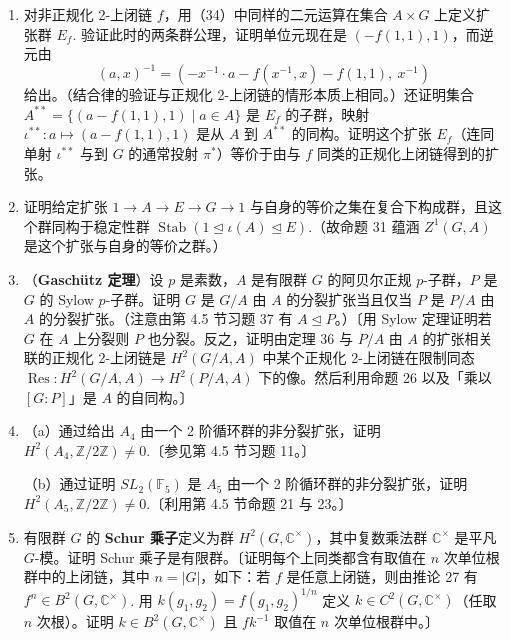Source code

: \begin{enumerate}
\item 对非正规化 2-上闭链 \(f\)，用（34）中同样的二元运算在集合 \(A \times G\) 上定义扩张群 \(E_f\). 验证此时的两条群公理，证明单位元现在是 \((-f(1,1), 1)\)，而逆元由
\[
(a, x)^{-1} = (-x^{-1} \cdot a-f(x^{-1}, x)-f(1,1),\ x^{-1})
\]
给出。（结合律的验证与正规化 2-上闭链的情形本质上相同。）还证明集合 \(A^{**} = \{(a-f(1,1), 1) \mid a \in A\}\) 是 \(E_f\) 的子群，映射 \(\iota^{**} : a \mapsto (a-f(1,1),1)\) 是从 \(A\) 到 \(A^{**}\) 的同构。证明这个扩张 \(E_f\)（连同单射 \(\iota^{**}\) 与到 \(G\) 的通常投射 \(\pi^*\)）等价于由与 \(f\) 同类的正规化上闭链得到的扩张。

\item 证明给定扩张 \(1 \to A \to E \to G \to 1\) 与自身的等价之集在复合下构成群，且这个群同构于稳定性群 \(\operatorname{Stab}(1 \trianglelefteq \iota(A) \trianglelefteq E)\).（故命题 31 蕴涵 \(Z^1(G, A)\) 是这个扩张与自身的等价之群。）

\item （\textbf{Gaschütz 定理}）设 \(p\) 是素数，\(A\) 是有限群 \(G\) 的阿贝尔正规 \(p\)-子群，\(P\) 是 \(G\) 的 Sylow \(p\)-子群。证明 \(G\) 是 \(G/A\) 由 \(A\) 的分裂扩张当且仅当 \(P\) 是 \(P/A\) 由 \(A\) 的分裂扩张。（注意由第 4.5 节习题 37 有 \(A \trianglelefteq P\)。）〔用 Sylow 定理证明若 \(G\) 在 \(A\) 上分裂则 \(P\) 也分裂。反之，证明由定理 36 与 \(P/A\) 由 \(A\) 的扩张相关联的正规化 2-上闭链是 \(H^2(G/A, A)\) 中某个正规化 2-上闭链在限制同态 \(\operatorname{Res} : H^2(G/A, A) \to H^2(P/A, A)\) 下的像。然后利用命题 26 以及「乘以 \([G:P]\)」是 \(A\) 的自同构。〕

\item （a）通过给出 \(A_4\) 由一个 2 阶循环群的非分裂扩张，证明 \(H^2(A_4, \mathbb{Z}/2\mathbb{Z}) \neq 0\).〔参见第 4.5 节习题 11。〕

（b）通过证明 \(SL_2(\mathbb{F}_5)\) 是 \(A_5\) 由一个 2 阶循环群的非分裂扩张，证明 \(H^2(A_5, \mathbb{Z}/2\mathbb{Z}) \neq 0\).〔利用第 4.5 节命题 21 与 23。〕

\item 有限群 \(G\) 的 \textbf{Schur 乘子}定义为群 \(H^2(G, \mathbb{C}^\times)\)，其中复数乘法群 \(\mathbb{C}^\times\) 是平凡 \(G\)-模。证明 Schur 乘子是有限群。〔证明每个上同类都含有取值在 \(n\) 次单位根群中的上闭链，其中 \(n = |G|\)，如下：若 \(f\) 是任意上闭链，则由推论 27 有 \(f^n \in B^2(G, \mathbb{C}^\times)\). 用 \(k(g_1,g_2) = f(g_1,g_2)^{1/n}\) 定义 \(k \in C^2(G, \mathbb{C}^\times)\)（任取 \(n\) 次根）。证明 \(k \in B^2(G, \mathbb{C}^\times)\) 且 \(fk^{-1}\) 取值在 \(n\) 次单位根群中。〕


\end{enumerate}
————
Try it:
Please transcribe only the lines in the records above running from the line that has "蕴涵 \(Z^1(G, A)\) 是这个扩张与自身的等价之群。）" through the line that has "节命题 21 与 23。〕", both included, exactly as they appear.

Response box:
\item 证明给定扩张 \(1 \to A \to E \to G \to 1\) 与自身的等价之集在复合下构成群，且这个群同构于稳定性群 \(\operatorname{Stab}(1 \trianglelefteq \iota(A) \trianglelefteq E)\).（故命题 31 蕴涵 \(Z^1(G, A)\) 是这个扩张与自身的等价之群。）

\item （\textbf{Gaschütz 定理}）设 \(p\) 是素数，\(A\) 是有限群 \(G\) 的阿贝尔正规 \(p\)-子群，\(P\) 是 \(G\) 的 Sylow \(p\)-子群。证明 \(G\) 是 \(G/A\) 由 \(A\) 的分裂扩张当且仅当 \(P\) 是 \(P/A\) 由 \(A\) 的分裂扩张。（注意由第 4.5 节习题 37 有 \(A \trianglelefteq P\)。）〔用 Sylow 定理证明若 \(G\) 在 \(A\) 上分裂则 \(P\) 也分裂。反之，证明由定理 36 与 \(P/A\) 由 \(A\) 的扩张相关联的正规化 2-上闭链是 \(H^2(G/A, A)\) 中某个正规化 2-上闭链在限制同态 \(\operatorname{Res} : H^2(G/A, A) \to H^2(P/A, A)\) 下的像。然后利用命题 26 以及「乘以 \([G:P]\)」是 \(A\) 的自同构。〕

\item （a）通过给出 \(A_4\) 由一个 2 阶循环群的非分裂扩张，证明 \(H^2(A_4, \mathbb{Z}/2\mathbb{Z}) \neq 0\).〔参见第 4.5 节习题 11。〕

（b）通过证明 \(SL_2(\mathbb{F}_5)\) 是 \(A_5\) 由一个 2 阶循环群的非分裂扩张，证明 \(H^2(A_5, \mathbb{Z}/2\mathbb{Z}) \neq 0\).〔利用第 4.5 节命题 21 与 23。〕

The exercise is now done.